▶ _Your task_:
Going through the data below, find how many lines include the word "install", and reply with that number alone.

▶ _Information supplied_:

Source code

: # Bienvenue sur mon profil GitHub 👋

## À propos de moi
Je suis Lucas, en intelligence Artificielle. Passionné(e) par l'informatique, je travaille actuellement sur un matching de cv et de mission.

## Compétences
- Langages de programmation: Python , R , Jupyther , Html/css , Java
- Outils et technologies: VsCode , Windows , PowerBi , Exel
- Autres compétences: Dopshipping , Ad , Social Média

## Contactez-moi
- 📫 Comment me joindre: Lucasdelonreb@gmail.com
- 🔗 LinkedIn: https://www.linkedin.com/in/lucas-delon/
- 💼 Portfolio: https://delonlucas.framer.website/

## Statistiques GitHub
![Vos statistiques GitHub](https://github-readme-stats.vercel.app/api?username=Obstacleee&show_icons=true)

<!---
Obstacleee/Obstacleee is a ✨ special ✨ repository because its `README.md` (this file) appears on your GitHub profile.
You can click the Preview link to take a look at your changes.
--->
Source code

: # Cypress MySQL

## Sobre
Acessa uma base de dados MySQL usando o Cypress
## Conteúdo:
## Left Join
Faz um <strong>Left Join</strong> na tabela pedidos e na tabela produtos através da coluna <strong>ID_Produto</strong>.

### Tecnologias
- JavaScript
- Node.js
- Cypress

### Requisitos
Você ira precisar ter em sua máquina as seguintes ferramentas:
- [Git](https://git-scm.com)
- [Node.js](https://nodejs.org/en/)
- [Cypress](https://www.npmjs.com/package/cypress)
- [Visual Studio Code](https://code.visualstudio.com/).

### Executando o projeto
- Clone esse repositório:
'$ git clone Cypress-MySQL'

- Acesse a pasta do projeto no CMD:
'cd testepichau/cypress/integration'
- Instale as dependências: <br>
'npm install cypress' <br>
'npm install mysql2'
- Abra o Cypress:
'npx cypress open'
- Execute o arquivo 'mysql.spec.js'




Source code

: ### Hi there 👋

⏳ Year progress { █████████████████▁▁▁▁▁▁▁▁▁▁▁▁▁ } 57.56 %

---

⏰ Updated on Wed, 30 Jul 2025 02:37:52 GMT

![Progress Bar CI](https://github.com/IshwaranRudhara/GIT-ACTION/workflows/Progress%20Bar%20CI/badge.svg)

▶ _Answer to the problem_:
2